Then Sarita has found her train of thought again, and Lukas listens. When she’s finished, he nods. “Simon probably would have said Twister grants him the wisdom to know when it was something’s time, and when it wasn’t. Which might be true. I don’t know, though. Sinclair packed under Twister before joining us; that’s about as close to that totem as I’ve gotten.
“Regardless, then there’s the added complication of never quite knowing if your judgment is sound. Which brings us full-circle back to Simon’s original question: what do you do if you’re ordered to do one thing, but your personal judgment says it’s the wrong thing to do?”

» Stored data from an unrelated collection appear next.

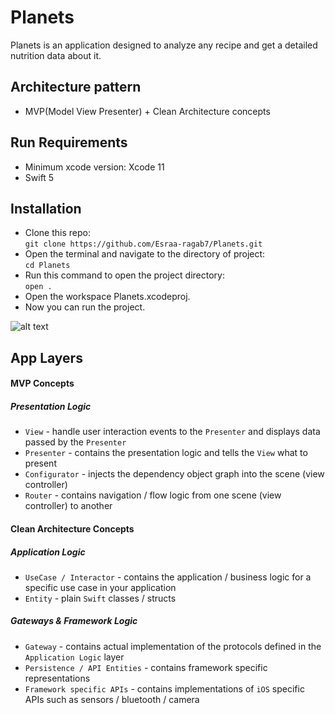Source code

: # Planets
Planets is an application designed to analyze any recipe and get a detailed nutrition data about it.

## Architecture pattern
* MVP(Model View Presenter) + Clean Architecture concepts

## Run Requirements
* Minimum xcode version: Xcode 11
* Swift 5

## Installation 
* Clone this repo: <br/>
           `git clone https://github.com/Esraa-ragab7/Planets.git`
* Open the terminal and navigate to the directory of project:  <br/>
           `cd Planets`
* Run this command to open the project directory: <br/>
          `open .`
* Open the workspace Planets.xcodeproj.
* Now you can run the project.



![alt text](https://user-images.githubusercontent.com/13772702/143316833-c2844a47-c6e1-4473-994f-c88480146485.png)




## App Layers

#### MVP Concepts
##### Presentation Logic
* `View` - handle user interaction events to the `Presenter` and displays data passed by the `Presenter`
* `Presenter` - contains the presentation logic and tells the `View` what to present
* `Configurator` - injects the dependency object graph into the scene (view controller)
* `Router` - contains navigation / flow logic from one scene (view controller) to another

#### Clean Architecture Concepts
##### Application Logic

* `UseCase / Interactor` - contains the application / business logic for a specific use case in your application
* `Entity` - plain `Swift` classes / structs

##### Gateways & Framework Logic

* `Gateway` - contains actual implementation of the protocols defined in the `Application Logic` layer
* `Persistence / API Entities` - contains framework specific representations
* `Framework specific APIs` - contains implementations of `iOS` specific APIs such as sensors / bluetooth / camera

[Sinclair] “Oh, ew,” Sinclair says instantly to Sarita, though who knows how she’d react if she knew that they were talking about a pure-blooded kinswoman and a metis. She looks about ready to gag, but then something distracts her. ‘Something’ looks like an oncoming headache, if Garou got those. Maybe Sinclair’s special.
Maybe there’s a reason she’s looking spaced out for a moment, processing some unseen thing. She reaches in her clanging pocket and rubs her fingertips against something, creating a faint buzzing noise before she takes her hand out again, listening to Sarita and then Lukas in turn.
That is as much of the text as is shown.